──────── PROVIDED RECORDS

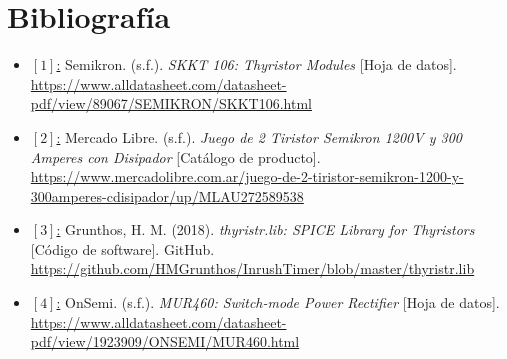 \documentclass[12pt,a4paper]{article}
\begin{document}
\section{Bibliografía}
\begin{itemize}
    \raggedright
    \item \underline{$[1]$:} Semikron. (s.f.). \textit{SKKT 106: Thyristor Modules} [Hoja de datos]. \url{https://www.alldatasheet.com/datasheet-pdf/view/89067/SEMIKRON/SKKT106.html}
    
    \item \underline{$[2]$:} Mercado Libre. (s.f.). \textit{Juego de 2 Tiristor Semikron 1200V y 300 Amperes con Disipador} [Catálogo de producto]. \url{https://www.mercadolibre.com.ar/juego-de-2-tiristor-semikron-1200-y-300amperes-cdisipador/up/MLAU272589538}

    \item \underline{$[3]$:} Grunthos, H. M. (2018). \textit{thyristr.lib: SPICE Library for Thyristors} [Código de software]. GitHub. \url{https://github.com/HMGrunthos/InrushTimer/blob/master/thyristr.lib}

    \item \underline{$[4]$:} OnSemi. (s.f.). \textit{MUR460: Switch-mode Power Rectifier} [Hoja de datos]. \url{https://www.alldatasheet.com/datasheet-pdf/view/1923909/ONSEMI/MUR460.html}
\end{itemize}
\end{document}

────────────────

TASK INSTRUCTIONS: Type the entries again verbatim. Drop the images.

TASK ANSWER:
 \documentclass[12pt,a4paper]{article}
\begin{document}
\section{Bibliografía}
\begin{itemize}
    \raggedright
    \item \underline{$[1]$:} Semikron. (s.f.). \textit{SKKT 106: Thyristor Modules} [Hoja de datos]. \url{https://www.alldatasheet.com/datasheet-pdf/view/89067/SEMIKRON/SKKT106.html}
    
    \item \underline{$[2]$:} Mercado Libre. (s.f.). \textit{Juego de 2 Tiristor Semikron 1200V y 300 Amperes con Disipador} [Catálogo de producto]. \url{https://www.mercadolibre.com.ar/juego-de-2-tiristor-semikron-1200-y-300amperes-cdisipador/up/MLAU272589538}

    \item \underline{$[3]$:} Grunthos, H. M. (2018). \textit{thyristr.lib: SPICE Library for Thyristors} [Código de software]. GitHub. \url{https://github.com/HMGrunthos/InrushTimer/blob/master/thyristr.lib}

    \item \underline{$[4]$:} OnSemi. (s.f.). \textit{MUR460: Switch-mode Power Rectifier} [Hoja de datos]. \url{https://www.alldatasheet.com/datasheet-pdf/view/1923909/ONSEMI/MUR460.html}
\end{itemize}
\end{document}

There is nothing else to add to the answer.